Your assignment: Could you repeat the records below exactly, leaving out any pictures?

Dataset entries
*-*-*

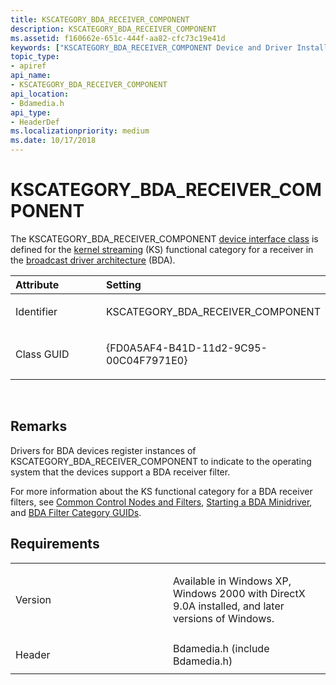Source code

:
 ```yaml
---
title: KSCATEGORY_BDA_RECEIVER_COMPONENT
description: KSCATEGORY_BDA_RECEIVER_COMPONENT
ms.assetid: f160662e-651c-444f-aa82-cfc73c19e41d
keywords: ["KSCATEGORY_BDA_RECEIVER_COMPONENT Device and Driver Installation"]
topic_type:
- apiref
api_name:
- KSCATEGORY_BDA_RECEIVER_COMPONENT
api_location:
- Bdamedia.h
api_type:
- HeaderDef
ms.localizationpriority: medium
ms.date: 10/17/2018
---
```


# KSCATEGORY_BDA_RECEIVER_COMPONENT


The KSCATEGORY_BDA_RECEIVER_COMPONENT [device interface class](https://msdn.microsoft.com/library/windows/hardware/ff541339) is defined for the [kernel streaming](https://msdn.microsoft.com/library/windows/hardware/ff568277) (KS) functional category for a receiver in the [broadcast driver architecture](https://msdn.microsoft.com/library/windows/hardware/ff556573) (BDA).

<table>
<colgroup>
<col width="50%" />
<col width="50%" />
</colgroup>
<thead>
<tr class="header">
<th align="left">Attribute</th>
<th align="left">Setting</th>
</tr>
</thead>
<tbody>
<tr class="odd">
<td align="left"><p>Identifier</p></td>
<td align="left"><p>KSCATEGORY_BDA_RECEIVER_COMPONENT</p></td>
</tr>
<tr class="even">
<td align="left"><p>Class GUID</p></td>
<td align="left"><p>{FD0A5AF4-B41D-11d2-9C95-00C04F7971E0}</p></td>
</tr>
</tbody>
</table>

 

Remarks
-------

Drivers for BDA devices register instances of KSCATEGORY_BDA_RECEIVER_COMPONENT to indicate to the operating system that the devices support a BDA receiver filter.

For more information about the KS functional category for a BDA receiver filters, see [Common Control Nodes and Filters](https://msdn.microsoft.com/library/windows/hardware/ff557718), [Starting a BDA Minidriver](https://msdn.microsoft.com/library/windows/hardware/ff568223), and [BDA Filter Category GUIDs](https://msdn.microsoft.com/library/windows/hardware/ff556521).

Requirements
------------

<table>
<colgroup>
<col width="50%" />
<col width="50%" />
</colgroup>
<tbody>
<tr class="odd">
<td align="left"><p>Version</p></td>
<td align="left"><p>Available in Windows XP, Windows 2000 with DirectX 9.0A installed, and later versions of Windows.</p></td>
</tr>
<tr class="even">
<td align="left"><p>Header</p></td>
<td align="left">Bdamedia.h (include Bdamedia.h)</td>
</tr>
</tbody>
</table>

 

 






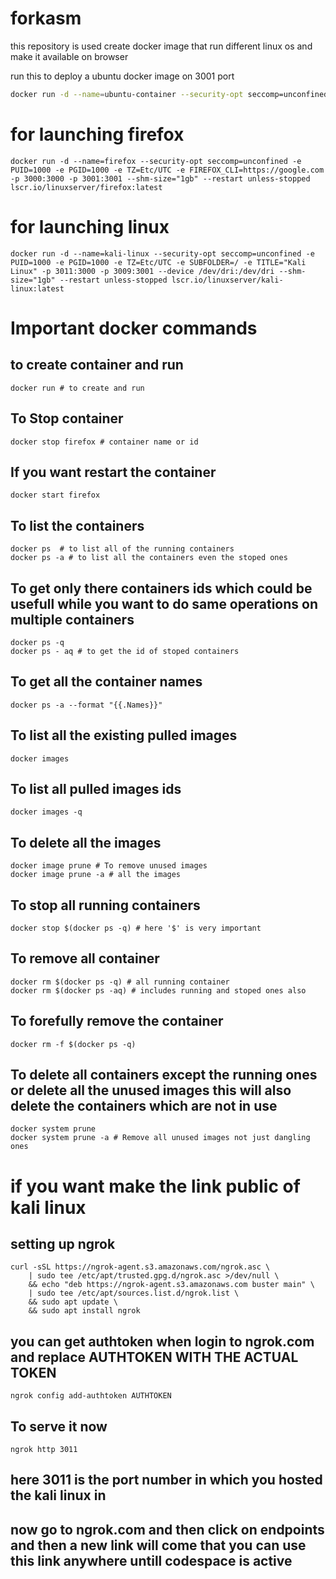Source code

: # forkasm
this repository is used create docker image that run different linux os and make it available on browser 

run this to deploy a ubuntu docker image on 3001 port   
```bash
docker run -d --name=ubuntu-container --security-opt seccomp=unconfined -e PUID=1000 -e PGID=1000 -e TZ=Etc/UTC -e SUBFOLDER=/ -e TITLE="Ubuntu Container" -p 3011:3000 -p 3010:3002 --device /dev/dri:/dev/dri --shm-size="1gb" --restart unless-stopped ubuntu-custom
```
# for launching firefox
``` 
docker run -d --name=firefox --security-opt seccomp=unconfined -e PUID=1000 -e PGID=1000 -e TZ=Etc/UTC -e FIREFOX_CLI=https://google.com -p 3000:3000 -p 3001:3001 --shm-size="1gb" --restart unless-stopped lscr.io/linuxserver/firefox:latest
```


# for launching linux

```
docker run -d --name=kali-linux --security-opt seccomp=unconfined -e PUID=1000 -e PGID=1000 -e TZ=Etc/UTC -e SUBFOLDER=/ -e TITLE="Kali Linux" -p 3011:3000 -p 3009:3001 --device /dev/dri:/dev/dri --shm-size="1gb" --restart unless-stopped lscr.io/linuxserver/kali-linux:latest
```

# Important docker commands

## to create container and run
```
docker run # to create and run 
```

## To Stop container

```
docker stop firefox # container name or id
```

## If you want restart the container

```
docker start firefox
```

## To list the containers

```
docker ps  # to list all of the running containers
docker ps -a # to list all the containers even the stoped ones
```

## To get only there containers ids which could be usefull while you want to do same operations on multiple containers 

```
docker ps -q
docker ps - aq # to get the id of stoped containers
```

## To get all the container names 

```
docker ps -a --format "{{.Names}}"
```

## To list all the existing pulled images 

```
docker images 
```

## To list all pulled images ids

```
docker images -q
```

## To delete all the images

```
docker image prune # To remove unused images
docker image prune -a # all the images
```

## To stop all running containers 

```
docker stop $(docker ps -q) # here '$' is very important
```

## To remove all container
```
docker rm $(docker ps -q) # all running container
docker rm $(docker ps -aq) # includes running and stoped ones also
```

## To forefully remove the container

```
docker rm -f $(docker ps -q)
```

## To delete all containers except the running ones or delete all the unused images this will also delete the containers which are not in use
```
docker system prune 
docker system prune -a # Remove all unused images not just dangling ones
```


# if you want make the link public of kali linux 

## setting up ngrok
```
curl -sSL https://ngrok-agent.s3.amazonaws.com/ngrok.asc \
	| sudo tee /etc/apt/trusted.gpg.d/ngrok.asc >/dev/null \
	&& echo "deb https://ngrok-agent.s3.amazonaws.com buster main" \
	| sudo tee /etc/apt/sources.list.d/ngrok.list \
	&& sudo apt update \
	&& sudo apt install ngrok
```

## you can get authtoken when login to ngrok.com and replace AUTHTOKEN WITH THE ACTUAL TOKEN

```
ngrok config add-authtoken AUTHTOKEN
```

## To serve it now

```
ngrok http 3011
```
## here 3011 is the port number in which you hosted the kali linux in

## now go to ngrok.com and then click on endpoints and then a new link will come that you can use this link anywhere untill codespace is active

*-*-*

Solution to this exercise:
Source code

:
 ```yaml
---
title: KSCATEGORY_BDA_RECEIVER_COMPONENT
description: KSCATEGORY_BDA_RECEIVER_COMPONENT
ms.assetid: f160662e-651c-444f-aa82-cfc73c19e41d
keywords: ["KSCATEGORY_BDA_RECEIVER_COMPONENT Device and Driver Installation"]
topic_type:
- apiref
api_name:
- KSCATEGORY_BDA_RECEIVER_COMPONENT
api_location:
- Bdamedia.h
api_type:
- HeaderDef
ms.localizationpriority: medium
ms.date: 10/17/2018
---
```


# KSCATEGORY_BDA_RECEIVER_COMPONENT


The KSCATEGORY_BDA_RECEIVER_COMPONENT [device interface class](https://msdn.microsoft.com/library/windows/hardware/ff541339) is defined for the [kernel streaming](https://msdn.microsoft.com/library/windows/hardware/ff568277) (KS) functional category for a receiver in the [broadcast driver architecture](https://msdn.microsoft.com/library/windows/hardware/ff556573) (BDA).

<table>
<colgroup>
<col width="50%" />
<col width="50%" />
</colgroup>
<thead>
<tr class="header">
<th align="left">Attribute</th>
<th align="left">Setting</th>
</tr>
</thead>
<tbody>
<tr class="odd">
<td align="left"><p>Identifier</p></td>
<td align="left"><p>KSCATEGORY_BDA_RECEIVER_COMPONENT</p></td>
</tr>
<tr class="even">
<td align="left"><p>Class GUID</p></td>
<td align="left"><p>{FD0A5AF4-B41D-11d2-9C95-00C04F7971E0}</p></td>
</tr>
</tbody>
</table>

 

Remarks
-------

Drivers for BDA devices register instances of KSCATEGORY_BDA_RECEIVER_COMPONENT to indicate to the operating system that the devices support a BDA receiver filter.

For more information about the KS functional category for a BDA receiver filters, see [Common Control Nodes and Filters](https://msdn.microsoft.com/library/windows/hardware/ff557718), [Starting a BDA Minidriver](https://msdn.microsoft.com/library/windows/hardware/ff568223), and [BDA Filter Category GUIDs](https://msdn.microsoft.com/library/windows/hardware/ff556521).

Requirements
------------

<table>
<colgroup>
<col width="50%" />
<col width="50%" />
</colgroup>
<tbody>
<tr class="odd">
<td align="left"><p>Version</p></td>
<td align="left"><p>Available in Windows XP, Windows 2000 with DirectX 9.0A installed, and later versions of Windows.</p></td>
</tr>
<tr class="even">
<td align="left"><p>Header</p></td>
<td align="left">Bdamedia.h (include Bdamedia.h)</td>
</tr>
</tbody>
</table>

 

 






Source code

: # forkasm
this repository is used create docker image that run different linux os and make it available on browser 

run this to deploy a ubuntu docker image on 3001 port   
```bash
docker run -d --name=ubuntu-container --security-opt seccomp=unconfined -e PUID=1000 -e PGID=1000 -e TZ=Etc/UTC -e SUBFOLDER=/ -e TITLE="Ubuntu Container" -p 3011:3000 -p 3010:3002 --device /dev/dri:/dev/dri --shm-size="1gb" --restart unless-stopped ubuntu-custom
```
# for launching firefox
``` 
docker run -d --name=firefox --security-opt seccomp=unconfined -e PUID=1000 -e PGID=1000 -e TZ=Etc/UTC -e FIREFOX_CLI=https://google.com -p 3000:3000 -p 3001:3001 --shm-size="1gb" --restart unless-stopped lscr.io/linuxserver/firefox:latest
```


# for launching linux

```
docker run -d --name=kali-linux --security-opt seccomp=unconfined -e PUID=1000 -e PGID=1000 -e TZ=Etc/UTC -e SUBFOLDER=/ -e TITLE="Kali Linux" -p 3011:3000 -p 3009:3001 --device /dev/dri:/dev/dri --shm-size="1gb" --restart unless-stopped lscr.io/linuxserver/kali-linux:latest
```

# Important docker commands

## to create container and run
```
docker run # to create and run 
```

## To Stop container

```
docker stop firefox # container name or id
```

## If you want restart the container

```
docker start firefox
```

## To list the containers

```
docker ps  # to list all of the running containers
docker ps -a # to list all the containers even the stoped ones
```

## To get only there containers ids which could be usefull while you want to do same operations on multiple containers 

```
docker ps -q
docker ps - aq # to get the id of stoped containers
```

## To get all the container names 

```
docker ps -a --format "{{.Names}}"
```

## To list all the existing pulled images 

```
docker images 
```

## To list all pulled images ids

```
docker images -q
```

## To delete all the images

```
docker image prune # To remove unused images
docker image prune -a # all the images
```

## To stop all running containers 

```
docker stop $(docker ps -q) # here '$' is very important
```

## To remove all container
```
docker rm $(docker ps -q) # all running container
docker rm $(docker ps -aq) # includes running and stoped ones also
```

## To forefully remove the container

```
docker rm -f $(docker ps -q)
```

## To delete all containers except the running ones or delete all the unused images this will also delete the containers which are not in use
```
docker system prune 
docker system prune -a # Remove all unused images not just dangling ones
```


# if you want make the link public of kali linux 

## setting up ngrok
```
curl -sSL https://ngrok-agent.s3.amazonaws.com/ngrok.asc \
	| sudo tee /etc/apt/trusted.gpg.d/ngrok.asc >/dev/null \
	&& echo "deb https://ngrok-agent.s3.amazonaws.com buster main" \
	| sudo tee /etc/apt/sources.list.d/ngrok.list \
	&& sudo apt update \
	&& sudo apt install ngrok
```

## you can get authtoken when login to ngrok.com and replace AUTHTOKEN WITH THE ACTUAL TOKEN

```
ngrok config add-authtoken AUTHTOKEN
```

## To serve it now

```
ngrok http 3011
```
## here 3011 is the port number in which you hosted the kali linux in

## now go to ngrok.com and then click on endpoints and then a new link will come that you can use this link anywhere untill codespace is active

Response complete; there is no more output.